## Try it
Using the data below, copy each line that includes the word "Divrei".

## Entries shown

:::

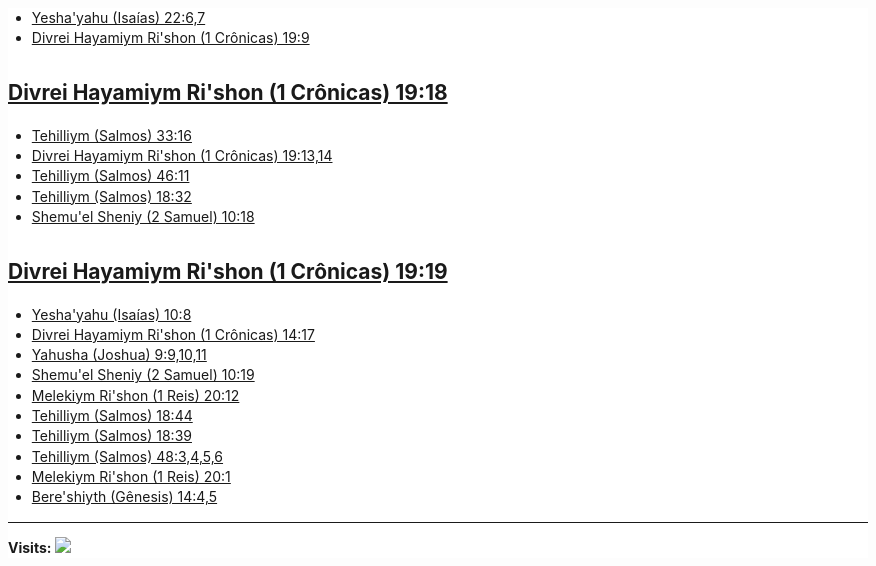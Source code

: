 - [Yesha'yahu (Isaías) 22:6,7](https://bible.ozzuu.com/pt_yah/Isa/22#6)
- [Divrei Hayamiym Ri'shon (1 Crônicas) 19:9](https://bible.ozzuu.com/pt_yah/1Ch/19#9)
<h2 id="18"><a href="https://bible.ozzuu.com/pt_yah/1Ch/19#18" target="_blank">Divrei Hayamiym Ri'shon (1 Crônicas) 19:18</a></h2>

- [Tehilliym (Salmos) 33:16](https://bible.ozzuu.com/pt_yah/Psa/33#16)
- [Divrei Hayamiym Ri'shon (1 Crônicas) 19:13,14](https://bible.ozzuu.com/pt_yah/1Ch/19#13)
- [Tehilliym (Salmos) 46:11](https://bible.ozzuu.com/pt_yah/Psa/46#11)
- [Tehilliym (Salmos) 18:32](https://bible.ozzuu.com/pt_yah/Psa/18#32)
- [Shemu'el Sheniy (2 Samuel) 10:18](https://bible.ozzuu.com/pt_yah/2Sm/10#18)
<h2 id="19"><a href="https://bible.ozzuu.com/pt_yah/1Ch/19#19" target="_blank">Divrei Hayamiym Ri'shon (1 Crônicas) 19:19</a></h2>

- [Yesha'yahu (Isaías) 10:8](https://bible.ozzuu.com/pt_yah/Isa/10#8)
- [Divrei Hayamiym Ri'shon (1 Crônicas) 14:17](https://bible.ozzuu.com/pt_yah/1Ch/14#17)
- [Yahusha (Joshua) 9:9,10,11](https://bible.ozzuu.com/pt_yah/Jos/9#9)
- [Shemu'el Sheniy (2 Samuel) 10:19](https://bible.ozzuu.com/pt_yah/2Sm/10#19)
- [Melekiym Ri'shon (1 Reis) 20:12](https://bible.ozzuu.com/pt_yah/1Ki/20#12)
- [Tehilliym (Salmos) 18:44](https://bible.ozzuu.com/pt_yah/Psa/18#44)
- [Tehilliym (Salmos) 18:39](https://bible.ozzuu.com/pt_yah/Psa/18#39)
- [Tehilliym (Salmos) 48:3,4,5,6](https://bible.ozzuu.com/pt_yah/Psa/48#3)
- [Melekiym Ri'shon (1 Reis) 20:1](https://bible.ozzuu.com/pt_yah/1Ki/20#1)
- [Bere'shiyth (Gênesis) 14:4,5](https://bible.ozzuu.com/pt_yah/Gen/14#4)


---

**Visits:**
![](https://profile-counter.glitch.me/visitCounter_crossrefs46/count.svg)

:::

## Result
- [Divrei Hayamiym Ri'shon (1 Crônicas) 19:9](https://bible.ozzuu.com/pt_yah/1Ch/19#9)
<h2 id="18"><a href="https://bible.ozzuu.com/pt_yah/1Ch/19#18" target="_blank">Divrei Hayamiym Ri'shon (1 Crônicas) 19:18</a></h2>
- [Divrei Hayamiym Ri'shon (1 Crônicas) 19:13,14](https://bible.ozzuu.com/pt_yah/1Ch/19#13)
<h2 id="19"><a href="https://bible.ozzuu.com/pt_yah/1Ch/19#19" target="_blank">Divrei Hayamiym Ri'shon (1 Crônicas) 19:19</a></h2>
- [Divrei Hayamiym Ri'shon (1 Crônicas) 14:17](https://bible.ozzuu.com/pt_yah/1Ch/14#17)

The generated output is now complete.